Agreed that representing a "use case" can be useful. I think the challenge with putting it as an attribute on a package or file, is that a single package or file can have many different use cases depending on who's perspective it's being describe from. (I think this echoes some of the comments above as well.)
Just to make up an example -- and this may not be useful, so feel free to disregard =) -- just trying to think through this:
Suppose open source project ABC releases code in a package that contains three subdirectories: server/, with code intended to run on a server; client/, with JavaScript code intended to be sent over the wire to clients' web browsers; and test/, with test code for the server and client files.
- From the project's perspective, all of this is distributed code. The project is distributing all of it to downstream recipients.
- From the perspective of a company offering it as a cloud / SaaS product, they'd presumably say something like that the test code is not distributed by them (just used internally); the server code is hosted by them; and the client code is distributed to their users.

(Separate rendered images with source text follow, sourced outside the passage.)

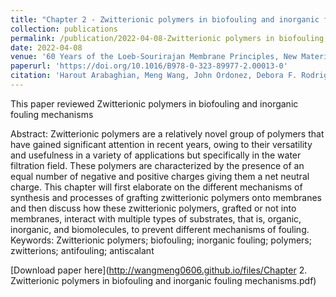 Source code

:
 ```yaml
---
title: "Chapter 2 - Zwitterionic polymers in biofouling and inorganic fouling mechanisms"
collection: publications
permalink: /publication/2022-04-08-Zwitterionic polymers in biofouling and inorganic fouling mechanisms
date: 2022-04-08
venue: '60 Years of the Loeb-Sourirajan Membrane Principles, New Materials, Modelling, Characterization, and Applications'
paperurl: 'https://doi.org/10.1016/B978-0-323-89977-2.00013-0'
citation: 'Harout Arabaghian, Meng Wang, John Ordonez, Debora F. Rodrigues, (2022). &quot;Zwitterionic polymers in biofouling and inorganic fouling mechanisms.&quot; <i>60 Years of the Loeb-Sourirajan Membrane, 33-70, ISBN 9780323899772</i>.'
---
```

This paper reviewed Zwitterionic polymers in biofouling and inorganic fouling mechanisms

Abstract: Zwitterionic polymers are a relatively novel group of polymers that have gained significant attention in recent years, owing to their versatility and usefulness in a variety of applications but specifically in the water filtration field. These polymers are characterized by the presence of an equal number of negative and positive charges giving them a net neutral charge. This chapter will first elaborate on the different mechanisms of synthesis and processes of grafting zwitterionic polymers onto membranes and then discuss how these zwitterionic polymers, grafted or not into membranes, interact with multiple types of substrates, that is, organic, inorganic, and biomolecules, to prevent different mechanisms of fouling.
Keywords: Zwitterionic polymers; biofouling; inorganic fouling; polymers; zwitterions; antifouling; antiscalant

[Download paper here](http://wangmeng0606.github.io/files/Chapter 2. Zwitterionic polymers in biofouling and inorganic fouling mechanisms.pdf)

- From the perspective of someone reusing a file in another project, it could have any use case at all. As long as they comply with the license, they could take the file and reuse it in any conceivable use case.
@goneall's comments about Relationships seem to me like it reflects the (currently) right way to handle this. E.g., to be able to say "this file is a TEST_CASE_OF this other file" -- or package, etc. I guess I'm just echoing some of the comments above that "use case" isn't necessarily an intrinsic fact about a Package or File. But I could be persuaded otherwise.
Per @jlovejoy's comment, it could be a useful topic for a joint tech / legal team meeting. Or perhaps a discussion at an SPDX monthly general meeting?
see pull request #145
@kestewart - is this resolved with PR #145 ? if so, please close.
Since this is still marked as "licensing", I'm closing this as sufficiently resolved by #145 and/or stale as having no further comments for 5+ years. Please feel free to reopen if you disagree. Thanks!